Plain-text document sources:
Segment Open
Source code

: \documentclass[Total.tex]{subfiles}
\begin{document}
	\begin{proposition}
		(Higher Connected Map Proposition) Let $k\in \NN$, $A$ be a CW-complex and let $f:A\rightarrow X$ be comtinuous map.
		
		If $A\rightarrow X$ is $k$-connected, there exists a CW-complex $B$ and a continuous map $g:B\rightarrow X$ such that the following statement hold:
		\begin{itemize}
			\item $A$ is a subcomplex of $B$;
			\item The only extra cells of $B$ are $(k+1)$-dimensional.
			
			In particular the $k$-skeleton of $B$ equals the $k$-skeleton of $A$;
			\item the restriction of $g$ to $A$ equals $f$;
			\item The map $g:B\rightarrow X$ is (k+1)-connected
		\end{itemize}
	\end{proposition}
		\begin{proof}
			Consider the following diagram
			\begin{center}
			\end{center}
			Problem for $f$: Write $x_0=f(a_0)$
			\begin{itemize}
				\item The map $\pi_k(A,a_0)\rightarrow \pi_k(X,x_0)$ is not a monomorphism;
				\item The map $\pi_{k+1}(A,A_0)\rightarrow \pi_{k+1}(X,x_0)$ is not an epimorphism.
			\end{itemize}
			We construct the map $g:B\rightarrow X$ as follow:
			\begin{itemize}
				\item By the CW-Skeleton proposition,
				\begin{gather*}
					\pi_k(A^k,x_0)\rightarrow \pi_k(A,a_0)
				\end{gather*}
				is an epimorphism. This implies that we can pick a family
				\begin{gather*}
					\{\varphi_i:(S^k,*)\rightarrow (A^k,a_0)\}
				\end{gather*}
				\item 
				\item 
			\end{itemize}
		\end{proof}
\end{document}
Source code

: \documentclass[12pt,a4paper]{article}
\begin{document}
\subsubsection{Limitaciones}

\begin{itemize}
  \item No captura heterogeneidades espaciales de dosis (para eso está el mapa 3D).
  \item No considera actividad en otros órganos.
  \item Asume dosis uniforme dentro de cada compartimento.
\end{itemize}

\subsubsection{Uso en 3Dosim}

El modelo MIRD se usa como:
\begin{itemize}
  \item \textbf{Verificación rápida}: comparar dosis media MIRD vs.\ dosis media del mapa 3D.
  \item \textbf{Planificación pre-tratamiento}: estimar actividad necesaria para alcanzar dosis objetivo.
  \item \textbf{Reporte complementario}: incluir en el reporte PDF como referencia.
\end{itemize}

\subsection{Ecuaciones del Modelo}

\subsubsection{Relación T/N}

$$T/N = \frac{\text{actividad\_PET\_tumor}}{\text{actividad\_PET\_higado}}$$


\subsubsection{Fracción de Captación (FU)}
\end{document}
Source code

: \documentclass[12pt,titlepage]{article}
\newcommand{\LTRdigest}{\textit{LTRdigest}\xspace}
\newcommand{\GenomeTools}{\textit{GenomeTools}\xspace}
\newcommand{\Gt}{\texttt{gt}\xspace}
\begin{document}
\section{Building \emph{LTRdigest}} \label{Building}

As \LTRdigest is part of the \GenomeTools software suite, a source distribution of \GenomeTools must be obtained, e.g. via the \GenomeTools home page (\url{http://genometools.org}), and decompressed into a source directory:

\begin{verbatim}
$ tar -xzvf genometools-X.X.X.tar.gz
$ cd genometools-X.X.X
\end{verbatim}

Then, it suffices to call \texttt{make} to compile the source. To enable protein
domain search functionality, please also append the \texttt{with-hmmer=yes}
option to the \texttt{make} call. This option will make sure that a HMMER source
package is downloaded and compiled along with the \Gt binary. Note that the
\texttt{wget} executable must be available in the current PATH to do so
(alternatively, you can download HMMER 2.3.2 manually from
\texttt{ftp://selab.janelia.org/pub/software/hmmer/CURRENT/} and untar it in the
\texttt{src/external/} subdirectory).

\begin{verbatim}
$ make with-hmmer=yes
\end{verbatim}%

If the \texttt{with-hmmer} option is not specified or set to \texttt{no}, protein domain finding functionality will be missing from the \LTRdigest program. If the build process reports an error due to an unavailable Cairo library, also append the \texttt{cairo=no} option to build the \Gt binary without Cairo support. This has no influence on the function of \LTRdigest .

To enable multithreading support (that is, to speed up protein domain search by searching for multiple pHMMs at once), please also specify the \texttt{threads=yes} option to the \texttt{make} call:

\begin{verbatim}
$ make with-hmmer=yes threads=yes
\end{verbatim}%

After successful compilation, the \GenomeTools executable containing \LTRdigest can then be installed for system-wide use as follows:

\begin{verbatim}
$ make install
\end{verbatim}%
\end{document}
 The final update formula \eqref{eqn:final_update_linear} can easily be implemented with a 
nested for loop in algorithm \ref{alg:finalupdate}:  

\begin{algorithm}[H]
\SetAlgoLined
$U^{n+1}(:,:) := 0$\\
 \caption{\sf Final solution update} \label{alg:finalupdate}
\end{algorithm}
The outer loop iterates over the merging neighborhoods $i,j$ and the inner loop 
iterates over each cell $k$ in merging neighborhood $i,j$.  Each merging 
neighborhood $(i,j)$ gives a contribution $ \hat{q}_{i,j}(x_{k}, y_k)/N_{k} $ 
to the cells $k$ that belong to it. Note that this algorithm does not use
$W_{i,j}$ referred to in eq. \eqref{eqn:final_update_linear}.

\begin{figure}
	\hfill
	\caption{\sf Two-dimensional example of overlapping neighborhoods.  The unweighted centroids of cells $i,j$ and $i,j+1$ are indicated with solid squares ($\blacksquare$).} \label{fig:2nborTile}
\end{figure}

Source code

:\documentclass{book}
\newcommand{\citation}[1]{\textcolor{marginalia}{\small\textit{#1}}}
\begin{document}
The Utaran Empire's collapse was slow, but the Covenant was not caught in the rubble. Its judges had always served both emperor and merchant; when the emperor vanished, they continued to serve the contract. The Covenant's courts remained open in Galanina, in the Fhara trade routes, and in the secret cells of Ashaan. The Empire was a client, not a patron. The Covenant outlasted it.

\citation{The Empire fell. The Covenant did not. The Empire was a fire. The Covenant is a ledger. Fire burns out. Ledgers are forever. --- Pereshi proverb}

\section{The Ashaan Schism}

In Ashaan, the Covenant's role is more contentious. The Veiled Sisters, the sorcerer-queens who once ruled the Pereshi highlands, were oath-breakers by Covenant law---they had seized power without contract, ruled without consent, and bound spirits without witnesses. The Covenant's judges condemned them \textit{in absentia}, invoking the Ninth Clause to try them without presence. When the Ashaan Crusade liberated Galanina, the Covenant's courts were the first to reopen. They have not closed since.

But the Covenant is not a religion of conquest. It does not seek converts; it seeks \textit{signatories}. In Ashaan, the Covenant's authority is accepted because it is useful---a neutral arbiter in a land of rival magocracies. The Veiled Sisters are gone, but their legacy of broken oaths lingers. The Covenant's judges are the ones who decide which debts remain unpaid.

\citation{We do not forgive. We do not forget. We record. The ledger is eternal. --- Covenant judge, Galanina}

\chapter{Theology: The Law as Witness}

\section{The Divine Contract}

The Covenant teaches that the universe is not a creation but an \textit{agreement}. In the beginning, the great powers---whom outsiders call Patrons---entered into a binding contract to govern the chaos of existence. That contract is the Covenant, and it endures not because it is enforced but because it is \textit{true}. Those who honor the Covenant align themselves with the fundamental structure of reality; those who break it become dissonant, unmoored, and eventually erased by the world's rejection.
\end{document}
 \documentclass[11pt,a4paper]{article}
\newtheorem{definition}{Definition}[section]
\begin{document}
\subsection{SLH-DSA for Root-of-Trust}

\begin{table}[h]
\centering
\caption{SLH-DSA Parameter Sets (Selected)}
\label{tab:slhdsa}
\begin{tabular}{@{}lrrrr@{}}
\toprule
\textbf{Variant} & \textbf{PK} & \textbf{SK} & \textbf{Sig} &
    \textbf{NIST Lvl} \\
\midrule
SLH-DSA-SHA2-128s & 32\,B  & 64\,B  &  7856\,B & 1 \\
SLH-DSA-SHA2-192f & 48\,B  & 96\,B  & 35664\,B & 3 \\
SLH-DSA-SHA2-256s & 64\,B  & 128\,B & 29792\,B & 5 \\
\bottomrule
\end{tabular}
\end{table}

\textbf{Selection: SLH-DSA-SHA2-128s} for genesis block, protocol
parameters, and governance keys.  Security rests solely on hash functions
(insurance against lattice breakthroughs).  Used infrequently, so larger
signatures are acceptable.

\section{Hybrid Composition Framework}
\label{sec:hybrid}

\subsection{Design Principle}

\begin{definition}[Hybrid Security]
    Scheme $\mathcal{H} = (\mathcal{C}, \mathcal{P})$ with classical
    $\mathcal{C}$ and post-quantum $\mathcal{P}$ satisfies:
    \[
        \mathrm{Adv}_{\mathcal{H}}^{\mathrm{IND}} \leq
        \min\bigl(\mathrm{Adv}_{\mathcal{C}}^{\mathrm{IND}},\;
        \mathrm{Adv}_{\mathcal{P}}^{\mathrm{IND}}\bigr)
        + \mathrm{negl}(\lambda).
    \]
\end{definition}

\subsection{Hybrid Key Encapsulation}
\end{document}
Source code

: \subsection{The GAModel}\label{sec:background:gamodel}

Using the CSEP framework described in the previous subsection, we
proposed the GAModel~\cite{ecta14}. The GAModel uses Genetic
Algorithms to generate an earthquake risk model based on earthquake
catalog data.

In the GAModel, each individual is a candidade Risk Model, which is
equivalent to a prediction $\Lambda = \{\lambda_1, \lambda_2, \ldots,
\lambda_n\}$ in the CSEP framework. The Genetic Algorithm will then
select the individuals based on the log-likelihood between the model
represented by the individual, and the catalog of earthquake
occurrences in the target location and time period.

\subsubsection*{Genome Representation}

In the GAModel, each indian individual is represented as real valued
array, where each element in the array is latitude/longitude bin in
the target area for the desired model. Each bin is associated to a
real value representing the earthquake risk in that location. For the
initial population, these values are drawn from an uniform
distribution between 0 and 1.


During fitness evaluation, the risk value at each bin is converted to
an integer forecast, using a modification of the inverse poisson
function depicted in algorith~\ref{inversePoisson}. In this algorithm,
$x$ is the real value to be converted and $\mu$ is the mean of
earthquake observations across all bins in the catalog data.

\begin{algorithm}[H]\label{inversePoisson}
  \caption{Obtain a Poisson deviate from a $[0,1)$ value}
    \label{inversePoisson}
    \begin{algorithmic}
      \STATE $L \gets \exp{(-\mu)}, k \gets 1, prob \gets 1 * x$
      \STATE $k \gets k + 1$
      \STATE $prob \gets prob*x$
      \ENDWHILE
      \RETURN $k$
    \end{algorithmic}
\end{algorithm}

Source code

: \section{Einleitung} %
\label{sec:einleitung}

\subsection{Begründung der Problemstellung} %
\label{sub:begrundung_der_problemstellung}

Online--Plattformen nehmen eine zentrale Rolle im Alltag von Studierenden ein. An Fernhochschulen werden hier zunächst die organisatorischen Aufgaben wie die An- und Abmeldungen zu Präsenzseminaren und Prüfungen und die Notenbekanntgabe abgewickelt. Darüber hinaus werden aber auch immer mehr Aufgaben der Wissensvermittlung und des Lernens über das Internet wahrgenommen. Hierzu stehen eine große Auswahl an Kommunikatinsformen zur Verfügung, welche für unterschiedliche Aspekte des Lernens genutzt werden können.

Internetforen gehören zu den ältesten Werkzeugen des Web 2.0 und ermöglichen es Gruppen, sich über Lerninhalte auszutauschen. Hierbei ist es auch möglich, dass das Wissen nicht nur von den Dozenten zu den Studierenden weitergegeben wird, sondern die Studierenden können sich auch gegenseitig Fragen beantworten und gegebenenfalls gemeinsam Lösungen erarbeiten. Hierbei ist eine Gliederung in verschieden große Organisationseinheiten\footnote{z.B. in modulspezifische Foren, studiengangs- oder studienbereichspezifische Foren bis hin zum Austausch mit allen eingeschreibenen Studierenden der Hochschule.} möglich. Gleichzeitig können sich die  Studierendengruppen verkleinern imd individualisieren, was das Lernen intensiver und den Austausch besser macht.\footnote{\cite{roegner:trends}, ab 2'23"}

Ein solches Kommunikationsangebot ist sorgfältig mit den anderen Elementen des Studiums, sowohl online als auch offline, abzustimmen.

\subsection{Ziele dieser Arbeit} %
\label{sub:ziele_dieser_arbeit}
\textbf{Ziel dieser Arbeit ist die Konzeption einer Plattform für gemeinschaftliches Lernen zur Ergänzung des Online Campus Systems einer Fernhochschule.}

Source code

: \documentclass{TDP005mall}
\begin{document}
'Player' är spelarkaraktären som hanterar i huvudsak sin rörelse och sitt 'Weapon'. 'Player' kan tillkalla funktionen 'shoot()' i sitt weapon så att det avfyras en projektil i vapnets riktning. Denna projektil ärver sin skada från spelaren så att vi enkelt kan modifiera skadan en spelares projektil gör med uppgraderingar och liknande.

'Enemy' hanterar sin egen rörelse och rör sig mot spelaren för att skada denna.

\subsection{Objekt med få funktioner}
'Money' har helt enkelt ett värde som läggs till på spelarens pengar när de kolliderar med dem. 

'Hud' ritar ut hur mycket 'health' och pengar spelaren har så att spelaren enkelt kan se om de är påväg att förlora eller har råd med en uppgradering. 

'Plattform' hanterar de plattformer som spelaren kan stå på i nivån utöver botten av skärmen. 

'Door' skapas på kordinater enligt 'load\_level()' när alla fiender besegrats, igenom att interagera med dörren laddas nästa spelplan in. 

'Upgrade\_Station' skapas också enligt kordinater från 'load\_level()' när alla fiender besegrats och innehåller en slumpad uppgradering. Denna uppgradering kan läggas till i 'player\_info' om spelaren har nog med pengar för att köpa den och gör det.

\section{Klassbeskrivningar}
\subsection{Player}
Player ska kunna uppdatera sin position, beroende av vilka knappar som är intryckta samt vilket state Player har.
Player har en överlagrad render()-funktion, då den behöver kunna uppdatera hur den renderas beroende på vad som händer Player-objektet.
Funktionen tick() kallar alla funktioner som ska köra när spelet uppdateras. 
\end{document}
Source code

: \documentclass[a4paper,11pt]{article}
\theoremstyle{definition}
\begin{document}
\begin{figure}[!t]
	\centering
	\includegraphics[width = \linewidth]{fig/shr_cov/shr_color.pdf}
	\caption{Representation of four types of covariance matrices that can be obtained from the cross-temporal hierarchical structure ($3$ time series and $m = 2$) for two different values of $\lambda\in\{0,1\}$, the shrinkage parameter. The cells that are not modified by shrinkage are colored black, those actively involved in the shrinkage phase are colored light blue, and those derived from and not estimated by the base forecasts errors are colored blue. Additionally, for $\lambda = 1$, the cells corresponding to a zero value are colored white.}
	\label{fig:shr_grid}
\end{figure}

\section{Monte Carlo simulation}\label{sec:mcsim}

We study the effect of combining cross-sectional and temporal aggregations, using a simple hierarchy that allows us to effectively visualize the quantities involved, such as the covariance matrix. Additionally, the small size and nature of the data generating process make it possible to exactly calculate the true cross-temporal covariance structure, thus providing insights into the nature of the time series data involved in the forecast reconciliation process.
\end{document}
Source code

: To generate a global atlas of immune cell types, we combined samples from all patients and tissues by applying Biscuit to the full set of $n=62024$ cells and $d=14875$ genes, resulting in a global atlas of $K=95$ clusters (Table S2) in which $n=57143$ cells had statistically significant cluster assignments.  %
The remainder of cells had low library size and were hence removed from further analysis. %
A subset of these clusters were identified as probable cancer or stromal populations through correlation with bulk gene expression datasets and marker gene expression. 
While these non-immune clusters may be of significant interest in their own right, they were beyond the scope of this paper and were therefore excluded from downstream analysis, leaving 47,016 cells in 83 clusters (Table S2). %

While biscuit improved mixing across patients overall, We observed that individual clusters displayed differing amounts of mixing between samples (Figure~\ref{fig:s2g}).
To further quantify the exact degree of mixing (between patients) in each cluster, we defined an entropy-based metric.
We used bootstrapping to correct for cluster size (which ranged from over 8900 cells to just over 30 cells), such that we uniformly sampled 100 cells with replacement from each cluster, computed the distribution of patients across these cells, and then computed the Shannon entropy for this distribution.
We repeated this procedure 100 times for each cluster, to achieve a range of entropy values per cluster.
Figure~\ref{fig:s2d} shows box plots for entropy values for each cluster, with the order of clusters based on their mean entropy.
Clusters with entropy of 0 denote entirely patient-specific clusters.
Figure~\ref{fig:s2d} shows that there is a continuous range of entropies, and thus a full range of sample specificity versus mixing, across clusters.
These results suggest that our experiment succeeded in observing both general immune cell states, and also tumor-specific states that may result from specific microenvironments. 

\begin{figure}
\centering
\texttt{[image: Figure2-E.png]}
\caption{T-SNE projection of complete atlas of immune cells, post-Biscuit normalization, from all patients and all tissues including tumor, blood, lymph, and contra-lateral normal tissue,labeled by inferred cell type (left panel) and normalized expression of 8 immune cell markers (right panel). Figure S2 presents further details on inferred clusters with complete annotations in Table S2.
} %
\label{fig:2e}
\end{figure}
Segment Closed
Exercise instructions: Quote the records from their first line to the line with "Consider the following diagram", inclusive, without adding or dropping anything.

Worked solution:
Source code

: \documentclass[Total.tex]{subfiles}
\begin{document}
	\begin{proposition}
		(Higher Connected Map Proposition) Let $k\in \NN$, $A$ be a CW-complex and let $f:A\rightarrow X$ be comtinuous map.
		
		If $A\rightarrow X$ is $k$-connected, there exists a CW-complex $B$ and a continuous map $g:B\rightarrow X$ such that the following statement hold:
		\begin{itemize}
			\item $A$ is a subcomplex of $B$;
			\item The only extra cells of $B$ are $(k+1)$-dimensional.
			
			In particular the $k$-skeleton of $B$ equals the $k$-skeleton of $A$;
			\item the restriction of $g$ to $A$ equals $f$;
			\item The map $g:B\rightarrow X$ is (k+1)-connected
		\end{itemize}
	\end{proposition}
		\begin{proof}
			Consider the following diagram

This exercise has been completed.